Supreme Court Justice Samuel Alito’s outlier practice of holding individual stocks continues to cause needless issues.
The latest instance came in a case called Chevron USA v. Plaquemines Parish, which is scheduled for oral argument on Monday. Oil and gas companies want to move environmental-damage litigation against them from Louisiana state court to federal court, where the companies seem to think they’d have an easier time.
Alito recused himself from the case Thursday, just days ahead of the hearing and several months after the court agreed to review the appeal and the parties filed their briefs. A justice’s recusal is typically noted when the court grants review.
But Alito’s last-minute exit means that an eight-justice court will now hear and decide the high-stakes case. The belated move is at once laudable, problematic and the latest example of a perplexing phenomenon.
A letter from the court’s clerk, filed on the docket Thursday, Jan. 8, said Alito was stepping aside because of his financial interest in ConocoPhillips, the parent corporation for Burlington Resources Oil and Gas Co. Burlington was among the companies that initially petitioned the high court to hear the case, but it withdrew from the petition in May, while the court’s decision about whether to grant review was still pending. The justices then granted review in June. (It takes four votes to grant review, and the vote tally isn’t public.) But later briefing “noted that Burlington remained a party in the district court,” the one-paragraph letter on Alito’s behalf concluded.
It’s worth pausing for a moment to consider Burlington’s withdrawal and how it highlights problems posed by Alito’s practice of holding individual stocks.
The company’s two-sentence letter in May didn’t give any reason for backing out. It merely said it was withdrawing from the then-pending petition and that neither it nor ConocoPhillips would be a party to, or have any involvement in, the case going forward.
Alito’s explanation for his initial nonrecusal implied that he would have recused had the company not withdrawn and the court granted review.
That raises a couple of issues.
One is the company’s withdrawal, potentially for the purpose of letting Alito participate in the case. Whatever the company’s motivation, that was, in the justice’s explanation, the effect of its withdrawal.
A second, related issue is whether the withdrawal removed an ethical conflict. Even if the company hadn’t remained a party in the district court, the justice still would have been deciding a case that affected the bottom line of a company in which he has a direct financial interest. That the company would no longer be an active participant in the litigation wouldn’t suddenly remove all ethical issues. A win for the corporate interests would still benefit the company in which the justice is literally invested.
Of course, one could argue lazily that the justices’ actions in any case could affect their finances. But one needn’t resort to such hazy, extreme logic to draw a reasonable line for recusal at least at the point that a party petitions for review. That would prevent a withdrawal that seeks to game the system in the middle of litigation.
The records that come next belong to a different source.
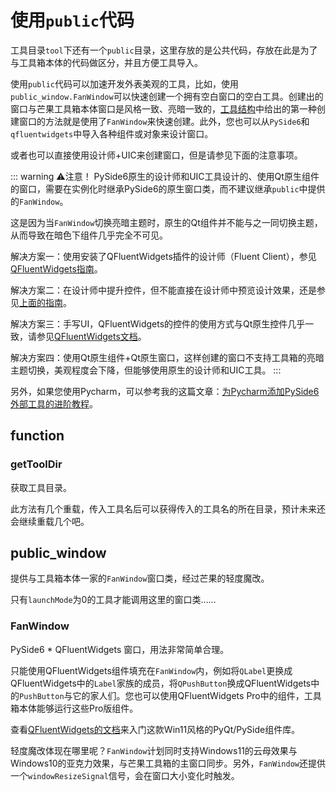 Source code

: # 使用`public`代码
工具目录`tool`下还有一个`public`目录，这里存放的是公共代码，存放在此是为了与工具箱本体的代码做区分，并且方便工具导入。

使用`public`代码可以加速开发外表美观的工具，比如，使用`public_window.FanWindow`可以快速创建一个拥有空白窗口的空白工具。创建出的窗口与芒果工具箱本体窗口是风格一致、亮暗一致的，[工具结构](/devtool/structure.md)中给出的第一种创建窗口的方法就是使用了`FanWindow`来快速创建。此外，您也可以从`PySide6`和`qfluentwidgets`中导入各种组件或对象来设计窗口。

或者也可以直接使用设计师+UIC来创建窗口，但是请参见下面的注意事项。

::: warning ⚠️注意！
PySide6原生的设计师和UIC工具设计的、使用Qt原生组件的窗口，需要在实例化时继承PySide6的原生窗口类，而不建议继承`public`中提供的`FanWindow`。

这是因为当`FanWindow`切换亮暗主题时，原生的Qt组件并不能与之一同切换主题，从而导致在暗色下组件几乎完全不可见。

解决方案一：使用安装了QFluentWidgets插件的设计师（Fluent Client），参见[QFluentWidgets指南](https://qfluentwidgets.com/zh/pages/designer)。

解决方案二：在设计师中提升控件，但不能直接在设计师中预览设计效果，还是参见[上面的指南](https://qfluentwidgets.com/zh/pages/designer)。

解决方案三：手写UI，QFluentWidgets的控件的使用方式与Qt原生控件几乎一致，请参见[QFluentWidgets文档](https://qfluentwidgets.com/zh/pages/about)。

解决方案四：使用Qt原生组件+Qt原生窗口，这样创建的窗口不支持工具箱的亮暗主题切换，美观程度会下降，但能够使用原生的设计师和UIC工具。
:::

另外，如果您使用Pycharm，可以参考我的这篇文章：[为Pycharm添加PySide6外部工具的进阶教程](https://ifanspace.top/2025/01/26/599.html)。

## function

### getToolDir
获取工具目录。

此方法有几个重载，传入工具名后可以获得传入的工具名的所在目录，预计未来还会继续重载几个吧。

## public_window
提供与工具箱本体一家的`FanWindow`窗口类，经过芒果的轻度魔改。

只有`launchMode`为0的工具才能调用这里的窗口类……

### FanWindow
PySide6 * QFluentWidgets 窗口，用法非常简单合理。

只能使用QFluentWidgets组件填充在`FanWindow`内，例如将`QLabel`更换成QFluentWidgets中的`Label`家族的成员，将`QPushButton`换成QFluentWidgets中的`PushButton`与它的家人们。您也可以使用QFluentWidgets Pro中的组件，工具箱本体能够运行这些Pro版组件。

查看[QFluentWidgets的文档](https://qfluentwidgets.com/zh/)来入门这款Win11风格的PyQt/PySide组件库。

轻度魔改体现在哪里呢？`FanWindow`计划同时支持Windows11的云母效果与Windows10的亚克力效果，与芒果工具箱的主窗口同步。另外，`FanWindow`还提供一个`windowResizeSignal`信号，会在窗口大小变化时触发。
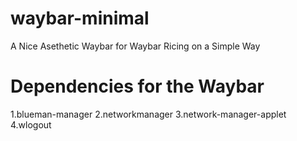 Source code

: # waybar-minimal
A Nice Asethetic Waybar for Waybar Ricing on a Simple Way

# Dependencies for the Waybar 
1.blueman-manager
2.networkmanager
3.network-manager-applet
4.wlogout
At any rate, it’s a good thing that Alito recused himself, due to the apparent conflict that would arise from deciding a case in which he has a financial stake. But the situation highlights the underlying issue of his choice to hold individual stocks. A 2024 Bloomberg report noted that he’s the only justice “with a stake in more than two dozen individual companies” and that most justices own mutual funds, which don’t create the same conflicts posed by individual stocks.
When an even-numbered court hears a case, that creates the possibility of a tie vote. When there’s a tie, that effectively upholds the lower court ruling that was challenged on appeal. Notably in this Chevron case, the companies lost in the lower court, so a tie would be a loss for them. If Alito was poised to side with the companies, then his investment removed any advantage his vote would have given the industry in which he’s invested.
Obviously, then, this isn’t a partisan point (though Alito’s latest recusal also serves to spotlight his refusal to step aside from other cases that raised more overtly political issues, like Jan. 6 prosecutions). If anything, the justice’s supporters should be more passionate than anyone about keeping him in play for as many cases as possible. Therefore, it continues to be strange that he chooses to put his availability to do his job in doubt.